Dino Patti Djalal: Komunitas Iklim Harap Prabowo Jadi Presiden Pejuang Net Zero

Pada kunjungan ke Rio de Janeiro, Brasil, beberapa waktu lalu Prabowo menyatakan Indonesia akan mencapai 100 persen energi terbarukan dalam waktu 10 tahun.

Diterbitkan 26 Juli 2025, 16:04 WIB
Share
Copy Link
Batalkan

Liputan6.com, Jakarta - Pendiri Foreign Policy Community of Indonesia (FPCI), Dino Patti Djalal, menyatakan bahwa Presiden Prabowo Subianto seharusnya bisa dikenang sebagai Presiden Net Zero Climate di akhir masa jabatannya. Hal itu ia sampaikan saat membuka konferensi iklim tahunan terbesar di Indonesia, Indonesia Net Zero Summit (INZS) 2025, yang digelar di Djakarta Theater, Jakarta, Sabtu (26/7/2025).

"Saya pikir warisan historis Presiden Prabowo di akhir masa jabatan pertama atau keduanya seharusnya adalah sebagai presiden iklim nol bersih," tegas Dino Patti Djalal.
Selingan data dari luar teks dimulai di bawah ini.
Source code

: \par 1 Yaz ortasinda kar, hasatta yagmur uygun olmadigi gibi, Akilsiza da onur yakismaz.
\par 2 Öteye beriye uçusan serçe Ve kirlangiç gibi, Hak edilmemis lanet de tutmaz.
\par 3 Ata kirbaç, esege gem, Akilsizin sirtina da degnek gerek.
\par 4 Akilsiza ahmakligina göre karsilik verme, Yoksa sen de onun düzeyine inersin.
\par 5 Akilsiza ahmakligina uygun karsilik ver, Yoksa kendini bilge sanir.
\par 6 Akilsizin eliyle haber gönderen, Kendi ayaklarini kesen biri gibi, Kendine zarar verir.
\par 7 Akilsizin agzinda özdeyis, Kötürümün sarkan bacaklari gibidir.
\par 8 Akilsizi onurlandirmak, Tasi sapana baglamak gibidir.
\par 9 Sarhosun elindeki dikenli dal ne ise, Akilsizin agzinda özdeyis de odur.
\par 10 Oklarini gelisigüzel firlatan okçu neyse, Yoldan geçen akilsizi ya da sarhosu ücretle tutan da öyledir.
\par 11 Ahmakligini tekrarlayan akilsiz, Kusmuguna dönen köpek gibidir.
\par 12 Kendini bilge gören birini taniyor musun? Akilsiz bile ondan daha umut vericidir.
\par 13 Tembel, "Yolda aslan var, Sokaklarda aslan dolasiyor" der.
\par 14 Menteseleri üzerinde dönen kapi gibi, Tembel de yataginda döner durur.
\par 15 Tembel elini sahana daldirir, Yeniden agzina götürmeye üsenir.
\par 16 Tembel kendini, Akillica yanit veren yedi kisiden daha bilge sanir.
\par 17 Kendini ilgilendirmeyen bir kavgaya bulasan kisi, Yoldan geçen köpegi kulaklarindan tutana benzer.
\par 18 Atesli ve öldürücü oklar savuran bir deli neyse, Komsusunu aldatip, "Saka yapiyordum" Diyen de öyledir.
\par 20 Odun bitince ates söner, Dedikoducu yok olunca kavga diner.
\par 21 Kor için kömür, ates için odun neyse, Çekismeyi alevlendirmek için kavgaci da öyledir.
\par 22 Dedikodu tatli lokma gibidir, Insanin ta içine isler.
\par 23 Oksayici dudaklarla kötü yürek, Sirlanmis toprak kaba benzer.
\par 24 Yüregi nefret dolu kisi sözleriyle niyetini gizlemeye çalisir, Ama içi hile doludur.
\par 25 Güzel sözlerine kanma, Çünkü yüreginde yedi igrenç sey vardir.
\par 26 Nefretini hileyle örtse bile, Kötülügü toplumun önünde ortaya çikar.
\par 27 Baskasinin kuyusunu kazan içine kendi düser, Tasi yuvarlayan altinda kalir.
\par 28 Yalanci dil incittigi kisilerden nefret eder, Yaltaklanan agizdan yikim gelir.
Pernyataan itu didasari komitmen besar Presiden Prabowo dalam transisi energi bersih. Dino mengungkapkan bahwa dalam kunjungan ke Rio de Janeiro, Brasil, Prabowo menyatakan Indonesia akan mencapai 100 persen energi terbarukan dalam waktu 10 tahun.

"Bagi kami di Indonesia, kabar baik – atau kabar terbaik – datang dari Presiden Prabowo Subianto sendiri," ujar Dino. Ia mencontohkan Brasil yang telah mencapai 90 persen energi terbarukan sebagai bukti bahwa target tersebut bukan hal mustahil.

"Jika Indonesia mencapainya, maka dua negara besar -- Brasil dan Indonesia -- akan jadi pelopor penting dalam agenda global pengurangan emisi," lanjutnya.

Harapan terhadap Pemerintah Indonesia

Dino mendorong agar pemerintah tidak hanya berhenti pada pernyataan, tetapi segera mengambil langkah konkret. Ia mengusulkan agar diadakan rapat kabinet untuk menyusun kebijakan lintas sektor demi mewujudkan target ambisius tersebut.

Ia juga menyebut bahwa PLN telah menyatakan dukungan penuh terhadap visi Presiden Prabowo. Namun, Dino mengingatkan bahwa tantangan teknis, ekonomi, dan politik tetap besar.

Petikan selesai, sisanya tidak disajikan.